Pior, porque permitimos que as redes sociais, sob intenso desregramento, sob intensa indisciplina jurídica, incentivem a criação desses subsistemas.
É uma perturbação grave do funcionamento dos processos democráticos pavimentada, por ação ou omissão, por empresas transnacionais, cujos interesses não podem prevalecer sobre os interesses nacionais.
Um memorial com as imagens deploráveis do domingo da vergonha não irá resolver o problema, porque é incapaz de convencer quem se informa apenas dentro da bolha. Um milhão de artigos, reportagens e mesmo livros inteiros serão solenemente ignorados por quem se informa apenas dentro da bolha.
Condenações judiciais serão abrandadas sob elevada apreciação dos condenados pelos membros da bolha. E todos sabemos que as mais duras punições advêm do seio da sociedade. Se o agressor pertence a um grupo autorreferente, que o idealiza e glorifica, o grosso do castigo se esvai e transmuda vergonha em heroísmo.

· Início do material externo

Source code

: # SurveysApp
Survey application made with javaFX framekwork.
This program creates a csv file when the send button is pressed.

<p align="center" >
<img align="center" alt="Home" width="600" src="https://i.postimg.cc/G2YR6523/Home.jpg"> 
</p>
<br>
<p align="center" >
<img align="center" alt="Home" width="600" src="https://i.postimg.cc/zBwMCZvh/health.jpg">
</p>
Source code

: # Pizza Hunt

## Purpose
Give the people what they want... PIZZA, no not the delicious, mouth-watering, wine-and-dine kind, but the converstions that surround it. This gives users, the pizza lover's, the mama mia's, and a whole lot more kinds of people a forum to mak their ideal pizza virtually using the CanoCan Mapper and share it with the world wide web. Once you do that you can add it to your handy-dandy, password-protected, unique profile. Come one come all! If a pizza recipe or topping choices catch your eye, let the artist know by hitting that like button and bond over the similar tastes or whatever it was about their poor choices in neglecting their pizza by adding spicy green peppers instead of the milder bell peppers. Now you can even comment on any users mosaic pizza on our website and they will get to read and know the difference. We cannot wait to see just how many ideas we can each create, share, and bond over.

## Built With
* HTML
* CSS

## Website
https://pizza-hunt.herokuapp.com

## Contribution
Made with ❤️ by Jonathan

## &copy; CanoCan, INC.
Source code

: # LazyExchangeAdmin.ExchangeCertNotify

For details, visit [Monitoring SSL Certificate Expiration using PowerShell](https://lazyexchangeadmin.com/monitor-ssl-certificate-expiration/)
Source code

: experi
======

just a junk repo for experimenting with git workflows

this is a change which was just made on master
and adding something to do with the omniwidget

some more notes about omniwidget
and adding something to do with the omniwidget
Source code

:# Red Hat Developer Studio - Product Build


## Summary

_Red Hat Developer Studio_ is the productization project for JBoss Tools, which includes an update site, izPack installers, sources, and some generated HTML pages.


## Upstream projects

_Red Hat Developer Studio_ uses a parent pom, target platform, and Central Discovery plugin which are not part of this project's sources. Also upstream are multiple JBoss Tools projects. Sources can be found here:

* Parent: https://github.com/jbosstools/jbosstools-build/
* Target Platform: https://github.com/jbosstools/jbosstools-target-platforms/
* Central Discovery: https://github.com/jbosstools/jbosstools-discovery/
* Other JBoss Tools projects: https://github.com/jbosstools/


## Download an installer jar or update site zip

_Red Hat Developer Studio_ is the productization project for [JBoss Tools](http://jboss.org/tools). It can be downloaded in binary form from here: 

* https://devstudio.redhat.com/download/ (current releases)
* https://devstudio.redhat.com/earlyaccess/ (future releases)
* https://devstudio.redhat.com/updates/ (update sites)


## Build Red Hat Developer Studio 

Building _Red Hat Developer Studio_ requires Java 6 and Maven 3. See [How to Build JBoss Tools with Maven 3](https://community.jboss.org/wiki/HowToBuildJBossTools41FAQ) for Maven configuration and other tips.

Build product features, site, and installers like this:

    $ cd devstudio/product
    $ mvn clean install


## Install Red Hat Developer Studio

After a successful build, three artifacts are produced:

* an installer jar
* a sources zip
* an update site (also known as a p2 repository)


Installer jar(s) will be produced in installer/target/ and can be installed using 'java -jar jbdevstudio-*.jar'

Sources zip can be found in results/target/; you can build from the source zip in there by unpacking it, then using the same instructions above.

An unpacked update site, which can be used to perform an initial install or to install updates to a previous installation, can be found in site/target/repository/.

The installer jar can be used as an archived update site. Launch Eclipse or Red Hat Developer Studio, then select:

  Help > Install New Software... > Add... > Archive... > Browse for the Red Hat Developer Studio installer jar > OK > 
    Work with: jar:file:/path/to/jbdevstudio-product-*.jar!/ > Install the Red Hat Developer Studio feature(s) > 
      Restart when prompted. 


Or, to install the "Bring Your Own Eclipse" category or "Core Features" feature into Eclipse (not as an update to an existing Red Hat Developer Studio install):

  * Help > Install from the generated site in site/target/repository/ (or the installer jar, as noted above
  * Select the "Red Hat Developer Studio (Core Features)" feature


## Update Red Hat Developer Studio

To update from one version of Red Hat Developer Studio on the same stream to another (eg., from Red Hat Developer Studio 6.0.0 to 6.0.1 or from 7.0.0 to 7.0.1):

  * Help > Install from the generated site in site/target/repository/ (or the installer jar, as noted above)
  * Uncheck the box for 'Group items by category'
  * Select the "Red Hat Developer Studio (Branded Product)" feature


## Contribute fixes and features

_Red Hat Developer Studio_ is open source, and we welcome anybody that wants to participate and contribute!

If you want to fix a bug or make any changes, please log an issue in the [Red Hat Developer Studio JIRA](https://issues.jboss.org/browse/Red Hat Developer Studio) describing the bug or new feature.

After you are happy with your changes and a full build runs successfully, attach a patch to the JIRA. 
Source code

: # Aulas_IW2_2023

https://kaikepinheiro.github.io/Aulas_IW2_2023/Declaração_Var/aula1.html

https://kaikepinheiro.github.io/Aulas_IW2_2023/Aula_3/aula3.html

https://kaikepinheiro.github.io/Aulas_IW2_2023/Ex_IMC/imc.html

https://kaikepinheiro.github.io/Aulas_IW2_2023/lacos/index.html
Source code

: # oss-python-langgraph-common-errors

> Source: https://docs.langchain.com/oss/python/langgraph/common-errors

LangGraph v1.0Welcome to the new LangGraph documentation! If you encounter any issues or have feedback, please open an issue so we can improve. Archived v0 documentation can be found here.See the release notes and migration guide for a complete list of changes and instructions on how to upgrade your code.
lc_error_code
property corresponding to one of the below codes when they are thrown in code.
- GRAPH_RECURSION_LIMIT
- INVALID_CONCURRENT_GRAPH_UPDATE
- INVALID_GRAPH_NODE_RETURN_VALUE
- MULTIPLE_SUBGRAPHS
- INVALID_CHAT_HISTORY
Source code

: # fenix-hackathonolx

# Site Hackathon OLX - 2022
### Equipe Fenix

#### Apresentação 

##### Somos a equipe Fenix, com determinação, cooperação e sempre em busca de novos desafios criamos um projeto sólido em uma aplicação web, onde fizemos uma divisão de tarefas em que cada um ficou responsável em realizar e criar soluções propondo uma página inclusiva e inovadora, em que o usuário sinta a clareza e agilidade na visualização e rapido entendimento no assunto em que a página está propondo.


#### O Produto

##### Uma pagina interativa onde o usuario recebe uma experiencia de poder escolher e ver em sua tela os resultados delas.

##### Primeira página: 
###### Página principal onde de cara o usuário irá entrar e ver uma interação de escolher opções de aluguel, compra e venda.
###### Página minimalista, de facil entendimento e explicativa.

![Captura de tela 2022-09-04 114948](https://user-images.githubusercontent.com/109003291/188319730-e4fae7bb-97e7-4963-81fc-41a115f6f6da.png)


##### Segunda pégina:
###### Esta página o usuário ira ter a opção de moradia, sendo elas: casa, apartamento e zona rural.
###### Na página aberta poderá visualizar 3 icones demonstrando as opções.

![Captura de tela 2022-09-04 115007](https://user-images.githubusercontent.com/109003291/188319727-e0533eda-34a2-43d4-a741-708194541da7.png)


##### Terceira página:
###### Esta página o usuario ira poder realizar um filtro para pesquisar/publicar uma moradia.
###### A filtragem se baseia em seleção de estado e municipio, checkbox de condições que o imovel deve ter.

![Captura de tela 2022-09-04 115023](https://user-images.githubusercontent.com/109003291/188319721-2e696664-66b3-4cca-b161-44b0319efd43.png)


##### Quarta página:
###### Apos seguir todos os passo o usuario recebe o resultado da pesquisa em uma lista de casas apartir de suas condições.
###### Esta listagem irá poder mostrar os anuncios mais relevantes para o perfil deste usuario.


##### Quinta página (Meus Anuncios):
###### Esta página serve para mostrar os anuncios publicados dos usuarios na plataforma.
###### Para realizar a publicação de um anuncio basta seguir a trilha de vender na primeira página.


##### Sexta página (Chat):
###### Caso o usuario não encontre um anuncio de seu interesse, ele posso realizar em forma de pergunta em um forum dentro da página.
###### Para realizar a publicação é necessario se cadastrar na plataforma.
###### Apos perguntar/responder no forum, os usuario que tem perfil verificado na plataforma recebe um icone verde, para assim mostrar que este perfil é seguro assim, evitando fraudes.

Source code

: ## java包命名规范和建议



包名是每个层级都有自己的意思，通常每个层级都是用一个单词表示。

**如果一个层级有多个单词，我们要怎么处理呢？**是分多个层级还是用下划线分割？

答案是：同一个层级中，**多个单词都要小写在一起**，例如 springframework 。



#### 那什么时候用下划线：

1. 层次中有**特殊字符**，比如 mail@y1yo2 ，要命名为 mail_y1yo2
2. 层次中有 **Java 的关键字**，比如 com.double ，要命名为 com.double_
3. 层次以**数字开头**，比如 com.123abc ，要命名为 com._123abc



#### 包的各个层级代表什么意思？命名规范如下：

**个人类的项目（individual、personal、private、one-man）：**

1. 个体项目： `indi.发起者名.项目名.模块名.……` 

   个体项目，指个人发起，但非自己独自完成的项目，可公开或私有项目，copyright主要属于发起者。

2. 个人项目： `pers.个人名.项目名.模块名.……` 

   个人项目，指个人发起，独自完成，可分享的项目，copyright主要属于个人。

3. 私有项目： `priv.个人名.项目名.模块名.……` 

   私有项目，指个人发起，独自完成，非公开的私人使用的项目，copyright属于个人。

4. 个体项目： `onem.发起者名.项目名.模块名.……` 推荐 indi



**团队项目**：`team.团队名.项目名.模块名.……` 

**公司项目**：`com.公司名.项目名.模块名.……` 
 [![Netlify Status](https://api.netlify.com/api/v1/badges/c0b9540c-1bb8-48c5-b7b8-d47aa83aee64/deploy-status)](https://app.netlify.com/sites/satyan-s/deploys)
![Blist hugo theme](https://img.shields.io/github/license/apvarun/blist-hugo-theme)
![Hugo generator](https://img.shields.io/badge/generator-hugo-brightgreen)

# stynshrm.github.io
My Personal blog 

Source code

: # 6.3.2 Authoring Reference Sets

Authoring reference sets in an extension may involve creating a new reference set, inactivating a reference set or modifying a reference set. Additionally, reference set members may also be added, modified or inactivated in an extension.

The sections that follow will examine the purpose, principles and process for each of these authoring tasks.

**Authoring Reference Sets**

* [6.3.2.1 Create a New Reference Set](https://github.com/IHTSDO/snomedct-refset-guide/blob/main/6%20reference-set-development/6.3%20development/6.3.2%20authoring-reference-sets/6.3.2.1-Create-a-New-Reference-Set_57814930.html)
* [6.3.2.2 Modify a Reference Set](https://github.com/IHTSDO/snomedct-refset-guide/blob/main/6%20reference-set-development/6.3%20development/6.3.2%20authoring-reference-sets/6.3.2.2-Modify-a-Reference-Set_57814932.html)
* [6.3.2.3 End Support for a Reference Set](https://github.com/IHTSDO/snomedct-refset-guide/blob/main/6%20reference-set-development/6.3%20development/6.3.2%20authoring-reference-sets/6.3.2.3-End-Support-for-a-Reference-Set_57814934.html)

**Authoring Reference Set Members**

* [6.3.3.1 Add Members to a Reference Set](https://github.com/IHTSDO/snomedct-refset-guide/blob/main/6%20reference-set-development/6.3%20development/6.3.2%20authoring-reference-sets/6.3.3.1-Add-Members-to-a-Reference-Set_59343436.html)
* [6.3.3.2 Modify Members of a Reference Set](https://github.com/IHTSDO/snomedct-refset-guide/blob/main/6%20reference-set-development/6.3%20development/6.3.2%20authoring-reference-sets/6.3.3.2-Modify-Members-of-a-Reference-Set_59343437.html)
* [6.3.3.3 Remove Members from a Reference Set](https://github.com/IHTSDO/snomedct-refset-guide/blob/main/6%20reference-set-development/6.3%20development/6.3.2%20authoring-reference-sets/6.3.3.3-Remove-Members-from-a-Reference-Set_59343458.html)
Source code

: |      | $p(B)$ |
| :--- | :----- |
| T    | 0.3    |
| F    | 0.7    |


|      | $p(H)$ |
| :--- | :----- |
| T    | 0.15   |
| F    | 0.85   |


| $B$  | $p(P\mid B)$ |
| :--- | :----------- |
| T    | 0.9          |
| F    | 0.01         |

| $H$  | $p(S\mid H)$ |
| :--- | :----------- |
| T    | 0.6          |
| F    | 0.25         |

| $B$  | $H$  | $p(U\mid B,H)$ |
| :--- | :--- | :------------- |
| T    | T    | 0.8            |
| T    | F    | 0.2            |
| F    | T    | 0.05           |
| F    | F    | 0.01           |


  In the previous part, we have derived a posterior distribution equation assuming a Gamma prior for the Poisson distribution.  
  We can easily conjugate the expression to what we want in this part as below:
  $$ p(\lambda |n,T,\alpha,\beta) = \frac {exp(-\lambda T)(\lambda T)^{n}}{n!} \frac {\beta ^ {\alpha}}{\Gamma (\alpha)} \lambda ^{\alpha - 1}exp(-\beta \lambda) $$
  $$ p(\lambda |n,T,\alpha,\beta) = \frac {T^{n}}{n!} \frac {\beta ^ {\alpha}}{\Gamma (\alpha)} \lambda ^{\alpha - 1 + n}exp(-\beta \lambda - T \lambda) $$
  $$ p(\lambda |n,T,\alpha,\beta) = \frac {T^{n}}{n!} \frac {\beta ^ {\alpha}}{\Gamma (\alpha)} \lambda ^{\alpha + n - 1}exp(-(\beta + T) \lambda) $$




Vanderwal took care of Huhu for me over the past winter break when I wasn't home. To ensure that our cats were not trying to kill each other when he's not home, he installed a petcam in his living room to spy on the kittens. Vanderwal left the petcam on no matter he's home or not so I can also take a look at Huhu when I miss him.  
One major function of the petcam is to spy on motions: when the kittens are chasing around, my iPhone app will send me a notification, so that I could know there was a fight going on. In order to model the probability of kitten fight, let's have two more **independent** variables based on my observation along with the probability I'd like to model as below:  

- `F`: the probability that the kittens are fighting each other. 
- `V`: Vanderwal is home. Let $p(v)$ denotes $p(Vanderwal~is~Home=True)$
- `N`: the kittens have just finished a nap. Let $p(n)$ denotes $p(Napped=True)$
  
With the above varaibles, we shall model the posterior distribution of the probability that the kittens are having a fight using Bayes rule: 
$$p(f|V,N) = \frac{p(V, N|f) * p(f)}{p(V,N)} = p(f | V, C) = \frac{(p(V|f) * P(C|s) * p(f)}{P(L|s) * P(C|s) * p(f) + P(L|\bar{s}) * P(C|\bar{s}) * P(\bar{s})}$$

Não à toa, a atuação das redes e das empresas que a administram foi classificada pela Organização para a Cooperação e Desenvolvimento Econômico (OCDE) como uma interferência indevida potencial nos processos democráticos, precisamente quando alimenta a criação, proliferação e o livre funcionamento desses subsistemas autorreferentes a que me refiro.
A democracia brasileira não precisa, repiso, ser salva, mas precisa se submeter a uma regulação fina, atenta às novas realidades político-sociais e às novas formas de interferência, sobretudo estrangeira, nos processos políticos nacionais.